The federal government, through Health Canada’s Pest Management Regulatory Agency (PMRA) administers the Pest Control Products Act 2002 (PCP Act) which assesses and registers all pesticides and decides whether and how they can be used. However, Health Canada is advised on pest management programs, and product registration by a volunteer Pest Management Advisory Council which includes the leader of Canada’s “plant science” and traditional chemical pesticide industry, CropLife Canada. The Canadian Environmental Law Association reports that when an OECD country bans a pesticide for human health or environmental reasons, subsection 17(2) of the Act requires the Minister to automatically review all registered products containing that pesticide to determine if changes to the Canadian registration are needed. To date, this important mechanism has been largely ignored by the Minister. Indeed, subsection 17(2) of the Act has only been implemented on one occasion, after public interest organizations filed a lawsuit to compel the government to initiate a special review of 23 pesticides banned in the EU.

While Health Canada officially disagreed with the International Agency for Research on Cancer’s determination on glyphosate, in partnership with the US EPA, it recently announced it will update Roundup’s label directions to reduce human and environmental exposure.

Changes to Roundup’s label will include:

  • A statement that application should only be done when the potential for drift to residential or populated areas is minimal
  • Agricultural workers will be advised not to enter fields for 12 hours following application
  • An environmental hazard statement will inform users that the product can be toxic to non-targeted species
  • Spray buffer zones will be recommended to protect land and aquatic habitats from unintended exposure
  • Precautionary statements to reduce the potential for run-off of glyphosate into aquatic habitats

The Federal legislation is generally far weaker than that of provinces and municipalities. Nine (of ten) provinces have some restrictions on at least some cosmetic pesticides in place because of concerns about risk to human health and the environment, in many cases despite their approval by Health Canada (Federal Govt.). In their review, ‘Cosmetic Pesticides – Provincial Policies & Municipal Bylaws: Lessons Learned and Best Practices’, the Canadian Association of Physicians for the Environment outlines very serious failings by PMRA in the registration process.

These include a number of scientific concerns with the federal pesticides approvals process. ‘For example, the process relies heavily on animal studies conducted by manufacturers that do not always reflect the impacts that can occur among humans.

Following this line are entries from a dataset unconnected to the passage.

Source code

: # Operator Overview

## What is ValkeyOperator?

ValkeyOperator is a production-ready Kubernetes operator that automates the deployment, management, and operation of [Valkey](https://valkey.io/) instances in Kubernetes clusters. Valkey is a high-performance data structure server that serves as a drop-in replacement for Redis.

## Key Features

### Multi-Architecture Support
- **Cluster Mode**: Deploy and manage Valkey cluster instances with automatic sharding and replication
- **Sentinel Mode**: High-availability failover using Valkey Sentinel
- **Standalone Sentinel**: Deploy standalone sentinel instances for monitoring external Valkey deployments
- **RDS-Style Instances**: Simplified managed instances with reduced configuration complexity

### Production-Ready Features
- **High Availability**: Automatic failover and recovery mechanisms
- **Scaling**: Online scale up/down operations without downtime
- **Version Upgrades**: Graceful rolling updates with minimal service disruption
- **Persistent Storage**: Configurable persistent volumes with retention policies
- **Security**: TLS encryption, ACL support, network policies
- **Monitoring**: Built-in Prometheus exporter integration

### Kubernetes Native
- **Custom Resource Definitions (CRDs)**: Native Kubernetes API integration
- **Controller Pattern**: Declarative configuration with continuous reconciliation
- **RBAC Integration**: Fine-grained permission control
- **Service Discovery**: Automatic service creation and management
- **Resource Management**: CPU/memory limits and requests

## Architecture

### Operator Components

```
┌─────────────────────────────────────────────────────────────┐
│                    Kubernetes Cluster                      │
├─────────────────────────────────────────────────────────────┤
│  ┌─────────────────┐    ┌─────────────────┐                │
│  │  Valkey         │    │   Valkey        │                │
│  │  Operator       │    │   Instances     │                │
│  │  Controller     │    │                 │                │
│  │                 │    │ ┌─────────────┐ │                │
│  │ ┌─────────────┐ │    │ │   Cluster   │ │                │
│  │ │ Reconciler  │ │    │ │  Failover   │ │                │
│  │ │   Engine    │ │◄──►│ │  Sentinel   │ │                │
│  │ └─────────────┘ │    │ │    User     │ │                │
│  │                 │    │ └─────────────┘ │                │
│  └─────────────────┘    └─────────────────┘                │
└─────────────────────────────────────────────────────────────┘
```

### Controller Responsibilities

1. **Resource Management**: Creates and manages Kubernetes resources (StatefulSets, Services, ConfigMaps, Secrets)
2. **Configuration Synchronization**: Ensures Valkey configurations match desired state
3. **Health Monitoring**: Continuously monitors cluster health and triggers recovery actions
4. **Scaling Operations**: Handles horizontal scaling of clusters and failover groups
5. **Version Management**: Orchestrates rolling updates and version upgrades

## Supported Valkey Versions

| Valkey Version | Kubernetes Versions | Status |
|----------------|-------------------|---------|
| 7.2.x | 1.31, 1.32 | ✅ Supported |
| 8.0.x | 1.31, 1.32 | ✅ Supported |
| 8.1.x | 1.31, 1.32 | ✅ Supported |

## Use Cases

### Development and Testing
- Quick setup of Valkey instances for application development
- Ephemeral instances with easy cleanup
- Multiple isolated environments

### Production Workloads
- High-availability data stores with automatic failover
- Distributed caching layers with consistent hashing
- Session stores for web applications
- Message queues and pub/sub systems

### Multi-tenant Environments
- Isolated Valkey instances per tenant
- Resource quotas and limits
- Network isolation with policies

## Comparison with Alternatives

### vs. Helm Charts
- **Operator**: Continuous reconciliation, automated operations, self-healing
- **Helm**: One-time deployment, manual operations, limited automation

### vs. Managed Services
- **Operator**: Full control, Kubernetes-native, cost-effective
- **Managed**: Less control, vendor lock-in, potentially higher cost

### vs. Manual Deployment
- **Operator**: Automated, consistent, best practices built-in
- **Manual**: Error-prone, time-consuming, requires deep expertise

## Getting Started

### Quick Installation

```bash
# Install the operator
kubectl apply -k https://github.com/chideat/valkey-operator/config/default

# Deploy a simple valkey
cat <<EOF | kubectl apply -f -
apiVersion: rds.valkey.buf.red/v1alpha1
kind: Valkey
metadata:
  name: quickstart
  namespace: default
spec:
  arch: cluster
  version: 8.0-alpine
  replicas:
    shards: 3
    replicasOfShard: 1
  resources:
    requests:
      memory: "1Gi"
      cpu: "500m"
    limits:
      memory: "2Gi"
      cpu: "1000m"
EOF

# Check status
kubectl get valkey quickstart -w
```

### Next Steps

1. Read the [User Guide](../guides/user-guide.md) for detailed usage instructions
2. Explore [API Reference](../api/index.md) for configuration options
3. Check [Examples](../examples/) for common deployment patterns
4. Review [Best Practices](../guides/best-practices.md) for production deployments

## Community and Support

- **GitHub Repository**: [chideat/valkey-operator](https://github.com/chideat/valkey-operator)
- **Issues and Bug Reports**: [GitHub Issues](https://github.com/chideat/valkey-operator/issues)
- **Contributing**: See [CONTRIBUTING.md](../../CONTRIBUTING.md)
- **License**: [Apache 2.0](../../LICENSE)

The tests are conducted on active ingredients in a pesticide product in isolation from other chemicals in the product so they do not reflect the impacts of all of the chemical ingredients combined. The tests do not address the cumulative effects that can occur as a result of multiple exposures from many different sources at different stages in life. Nor do they capture endocrine disruptors that can produce adverse health effects by disrupting the hormone systems that regulate growth and development.’

In 2010 PMRA banned the use of pesticide-fertiliser products (weed n’ feed) but not their chemical ingredients. Products containing 2,4-D in the absence of fertiliser are still permitted.

Note that glyphosate is not necessarily included in restricted pesticides in provinces or municipalities.